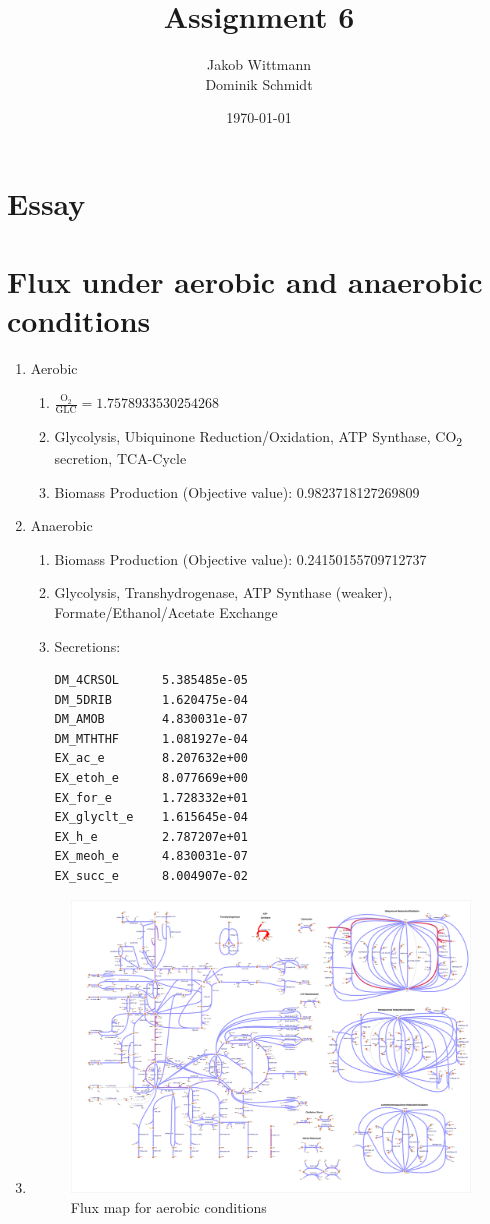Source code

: \documentclass{scrartcl}
\title{Assignment 6}
\author{Jakob Wittmann\\Dominik Schmidt}
\date{\today}
\begin{document}
\maketitle
\section{Essay}
\section{Flux under aerobic and anaerobic conditions}
\begin{enumerate}
\item Aerobic
\begin{enumerate}
\item $\mathrm{\frac{O_2}{GLC}} = 1.7578933530254268$
\item Glycolysis, Ubiquinone Reduction/Oxidation, ATP Synthase, CO\textsubscript{2} secretion, TCA-Cycle
\item Biomass Production (Objective value): 0.9823718127269809
\end{enumerate}
\item Anaerobic
\begin{enumerate}
\item Biomass Production (Objective value): 0.24150155709712737
\item Glycolysis, Transhydrogenase, ATP Synthase (weaker), Formate/Ethanol/Acetate Exchange
\item Secretions: 
\begin{lstlisting}
DM_4CRSOL      5.385485e-05
DM_5DRIB       1.620475e-04
DM_AMOB        4.830031e-07
DM_MTHTHF      1.081927e-04
EX_ac_e        8.207632e+00
EX_etoh_e      8.077669e+00
EX_for_e       1.728332e+01
EX_glyclt_e    1.615645e-04
EX_h_e         2.787207e+01
EX_meoh_e      4.830031e-07
EX_succ_e      8.004907e-02
\end{lstlisting}
\end{enumerate}
\item 
\begin{figure}[H]
	
	\includegraphics[max width=\linewidth]{src/2_a.pdf}
	\caption{Flux map for aerobic conditions}
\end{figure}
\end{enumerate}
\end{document}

====================

From the first line of the records down through the line containing "Ubiquinone Reduction/Oxidation, ATP", transcribe exactly those lines and no others, both ends kept, pictures dropped.

■ EXERCISE ANSWER
Source code

: \documentclass{scrartcl}
\title{Assignment 6}
\author{Jakob Wittmann\\Dominik Schmidt}
\date{\today}
\begin{document}
\maketitle
\section{Essay}
\section{Flux under aerobic and anaerobic conditions}
\begin{enumerate}
\item Aerobic
\begin{enumerate}
\item $\mathrm{\frac{O_2}{GLC}} = 1.7578933530254268$
\item Glycolysis, Ubiquinone Reduction/Oxidation, ATP Synthase, CO\textsubscript{2} secretion, TCA-Cycle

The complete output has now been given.